• _Task instructions_
A faithful copy of the data, pictures omitted, is the required answer.

• _Provided material_
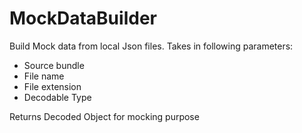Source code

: # MockDataBuilder

Build Mock data from local Json files. Takes in following parameters:

- Source bundle
- File name
- File extension
- Decodable Type

Returns Decoded Object for mocking purpose
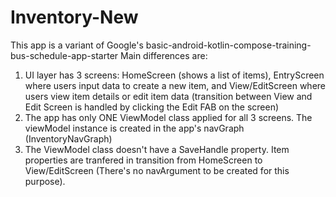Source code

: # Inventory-New
This app is a variant of Google's basic-android-kotlin-compose-training-bus-schedule-app-starter
Main differences are:
1. UI layer has 3 screens: HomeScreen (shows a list of items), EntryScreen where users input data to create a new item, and View/EditScreen where users view item details or edit item data (transition between View and Edit Screen is handled by clicking the Edit FAB on the screen)
2. The app has only ONE ViewModel class applied for all 3 screens. The viewModel instance is created in the app's navGraph (InventoryNavGraph)
3. The ViewModel class doesn't have a SaveHandle property. Item properties are tranfered in transition from HomeScreen to View/EditScreen (There's no navArgument to be created for this purpose).
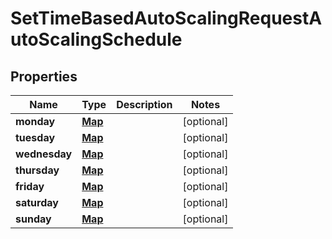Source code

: 

# SetTimeBasedAutoScalingRequestAutoScalingSchedule


## Properties

| Name | Type | Description | Notes |
|------------ | ------------- | ------------- | -------------|
|**monday** | [**Map**](Map.md) |  |  [optional] |
|**tuesday** | [**Map**](Map.md) |  |  [optional] |
|**wednesday** | [**Map**](Map.md) |  |  [optional] |
|**thursday** | [**Map**](Map.md) |  |  [optional] |
|**friday** | [**Map**](Map.md) |  |  [optional] |
|**saturday** | [**Map**](Map.md) |  |  [optional] |
|**sunday** | [**Map**](Map.md) |  |  [optional] |



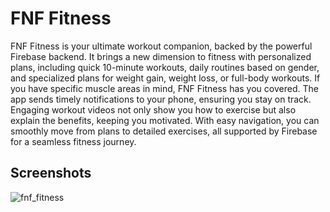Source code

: # FNF Fitness

FNF Fitness is your ultimate workout companion, backed by the powerful Firebase backend. It brings a new dimension to fitness with personalized plans, including quick 10-minute workouts, daily routines based on gender, and specialized plans for weight gain, weight loss, or full-body workouts. If you have specific muscle areas in mind, FNF Fitness has you covered. The app sends timely notifications to your phone, ensuring you stay on track. Engaging workout videos not only show you how to exercise but also explain the benefits, keeping you motivated. With easy navigation, you can smoothly move from plans to detailed exercises, all supported by Firebase for a seamless fitness journey.

## Screenshots


![fnf_fitness](https://github.com/NikitaDhomne/FNF-Fitness/assets/102669357/334c723b-58a5-4f07-98cd-e8cfc2845a09)
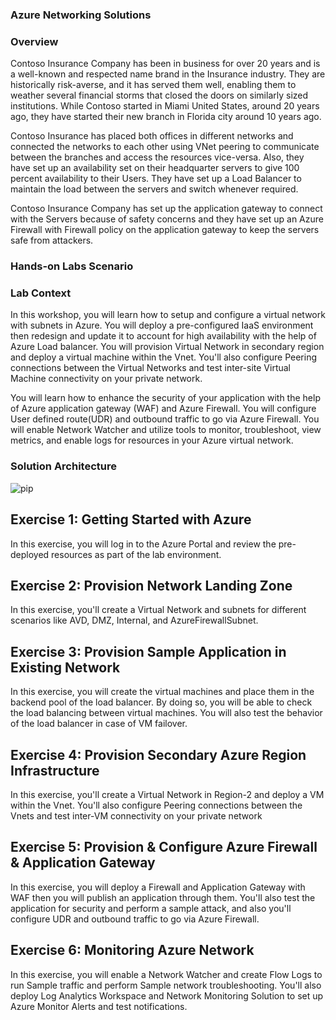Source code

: ### Azure Networking Solutions

### Overview

Contoso Insurance Company has been in business for over 20 years and is a well-known and respected name brand in the Insurance industry. They are historically risk-averse, and it has served them well, enabling them to weather several financial storms that closed the doors on similarly sized institutions. While Contoso started in Miami United States, around 20 years ago, they have started their new branch in Florida city around 10 years ago. 

Contoso Insurance has placed both offices in different networks and connected the networks to each other using VNet peering to communicate between the branches and access the resources vice-versa. Also, they have set up an availability set on their headquarter servers to give 100 percent availability to their Users. They have set up a Load Balancer to maintain the load between the servers and switch whenever required. 

Contoso Insurance Company has set up the application gateway to connect with the Servers because of safety concerns and they have set up an Azure Firewall with Firewall policy on the application gateway to keep the servers safe from attackers.

### Hands-on Labs Scenario



### Lab Context

In this workshop, you will learn how to setup and configure a virtual network with subnets in Azure. You will deploy a pre-configured IaaS environment then redesign and update it to account for high availability with the help of Azure Load balancer. You will provision Virtual Network in secondary region and deploy a virtual machine within the Vnet. You'll also configure Peering connections between the Virtual Networks and test inter-site Virtual Machine connectivity on your private network.

You will learn how to enhance the security of your application with the help of Azure application gateway (WAF) and Azure Firewall. You will configure User defined route(UDR) and outbound traffic to go via Azure Firewall. You will enable Network Watcher and utilize tools to monitor, troubleshoot, view metrics, and enable logs for resources in your Azure virtual network.


### Solution Architecture

 ![pip](https://github.com/CloudLabsAI-Azure/AIW-Azure-Network-Solutions/blob/main/media/Picture10.png?raw=true)
 

## Exercise 1: Getting Started with Azure 

In this exercise, you will log in to the Azure Portal and review the pre-deployed resources as part of the lab environment.

## Exercise 2: Provision Network Landing Zone

In this exercise, you'll create a Virtual Network and subnets for different scenarios like AVD, DMZ, Internal, and AzureFirewallSubnet.

## Exercise 3: Provision Sample Application in Existing Network

In this exercise, you will create the virtual machines and place them in the backend pool of the load balancer. By doing so, you will be able to check the load balancing between virtual machines. You will also test the behavior of the load balancer in case of VM failover.

## Exercise 4:  Provision Secondary Azure Region Infrastructure 

In this exercise, you'll create a Virtual Network in Region-2 and deploy a VM within the Vnet. You'll also configure Peering connections between the Vnets and test inter-VM connectivity on your private network

## Exercise 5: Provision & Configure Azure Firewall & Application Gateway

In this exercise, you will deploy a Firewall and Application Gateway with WAF then you will publish an application through them. You'll also test the application for security and perform a sample attack, and also you'll configure UDR and outbound traffic to go via Azure Firewall.

## Exercise 6: Monitoring Azure Network

In this exercise, you will enable a Network Watcher and create Flow Logs to run Sample traffic and perform Sample network troubleshooting. You'll also deploy Log Analytics Workspace and Network Monitoring Solution to set up Azure Monitor Alerts and test notifications.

• _Written solution_
Source code

: # MockDataBuilder

Build Mock data from local Json files. Takes in following parameters:

- Source bundle
- File name
- File extension
- Decodable Type

Returns Decoded Object for mocking purpose
Source code

: # Inventory-New
This app is a variant of Google's basic-android-kotlin-compose-training-bus-schedule-app-starter
Main differences are:
1. UI layer has 3 screens: HomeScreen (shows a list of items), EntryScreen where users input data to create a new item, and View/EditScreen where users view item details or edit item data (transition between View and Edit Screen is handled by clicking the Edit FAB on the screen)
2. The app has only ONE ViewModel class applied for all 3 screens. The viewModel instance is created in the app's navGraph (InventoryNavGraph)
3. The ViewModel class doesn't have a SaveHandle property. Item properties are tranfered in transition from HomeScreen to View/EditScreen (There's no navArgument to be created for this purpose).
Source code

: 

# SetTimeBasedAutoScalingRequestAutoScalingSchedule


## Properties

| Name | Type | Description | Notes |
|------------ | ------------- | ------------- | -------------|
|**monday** | [**Map**](Map.md) |  |  [optional] |
|**tuesday** | [**Map**](Map.md) |  |  [optional] |
|**wednesday** | [**Map**](Map.md) |  |  [optional] |
|**thursday** | [**Map**](Map.md) |  |  [optional] |
|**friday** | [**Map**](Map.md) |  |  [optional] |
|**saturday** | [**Map**](Map.md) |  |  [optional] |
|**sunday** | [**Map**](Map.md) |  |  [optional] |



Source code

: # FNF Fitness

FNF Fitness is your ultimate workout companion, backed by the powerful Firebase backend. It brings a new dimension to fitness with personalized plans, including quick 10-minute workouts, daily routines based on gender, and specialized plans for weight gain, weight loss, or full-body workouts. If you have specific muscle areas in mind, FNF Fitness has you covered. The app sends timely notifications to your phone, ensuring you stay on track. Engaging workout videos not only show you how to exercise but also explain the benefits, keeping you motivated. With easy navigation, you can smoothly move from plans to detailed exercises, all supported by Firebase for a seamless fitness journey.

## Screenshots


![fnf_fitness](https://github.com/NikitaDhomne/FNF-Fitness/assets/102669357/334c723b-58a5-4f07-98cd-e8cfc2845a09)
Source code

: ### Azure Networking Solutions

### Overview

Contoso Insurance Company has been in business for over 20 years and is a well-known and respected name brand in the Insurance industry. They are historically risk-averse, and it has served them well, enabling them to weather several financial storms that closed the doors on similarly sized institutions. While Contoso started in Miami United States, around 20 years ago, they have started their new branch in Florida city around 10 years ago. 

Contoso Insurance has placed both offices in different networks and connected the networks to each other using VNet peering to communicate between the branches and access the resources vice-versa. Also, they have set up an availability set on their headquarter servers to give 100 percent availability to their Users. They have set up a Load Balancer to maintain the load between the servers and switch whenever required. 

Contoso Insurance Company has set up the application gateway to connect with the Servers because of safety concerns and they have set up an Azure Firewall with Firewall policy on the application gateway to keep the servers safe from attackers.

### Hands-on Labs Scenario



### Lab Context

In this workshop, you will learn how to setup and configure a virtual network with subnets in Azure. You will deploy a pre-configured IaaS environment then redesign and update it to account for high availability with the help of Azure Load balancer. You will provision Virtual Network in secondary region and deploy a virtual machine within the Vnet. You'll also configure Peering connections between the Virtual Networks and test inter-site Virtual Machine connectivity on your private network.

You will learn how to enhance the security of your application with the help of Azure application gateway (WAF) and Azure Firewall. You will configure User defined route(UDR) and outbound traffic to go via Azure Firewall. You will enable Network Watcher and utilize tools to monitor, troubleshoot, view metrics, and enable logs for resources in your Azure virtual network.


### Solution Architecture

 ![pip](https://github.com/CloudLabsAI-Azure/AIW-Azure-Network-Solutions/blob/main/media/Picture10.png?raw=true)
 

## Exercise 1: Getting Started with Azure 

In this exercise, you will log in to the Azure Portal and review the pre-deployed resources as part of the lab environment.

## Exercise 2: Provision Network Landing Zone

In this exercise, you'll create a Virtual Network and subnets for different scenarios like AVD, DMZ, Internal, and AzureFirewallSubnet.

## Exercise 3: Provision Sample Application in Existing Network

In this exercise, you will create the virtual machines and place them in the backend pool of the load balancer. By doing so, you will be able to check the load balancing between virtual machines. You will also test the behavior of the load balancer in case of VM failover.

## Exercise 4:  Provision Secondary Azure Region Infrastructure 

In this exercise, you'll create a Virtual Network in Region-2 and deploy a VM within the Vnet. You'll also configure Peering connections between the Vnets and test inter-VM connectivity on your private network

## Exercise 5: Provision & Configure Azure Firewall & Application Gateway

In this exercise, you will deploy a Firewall and Application Gateway with WAF then you will publish an application through them. You'll also test the application for security and perform a sample attack, and also you'll configure UDR and outbound traffic to go via Azure Firewall.

## Exercise 6: Monitoring Azure Network

In this exercise, you will enable a Network Watcher and create Flow Logs to run Sample traffic and perform Sample network troubleshooting. You'll also deploy Log Analytics Workspace and Network Monitoring Solution to set up Azure Monitor Alerts and test notifications.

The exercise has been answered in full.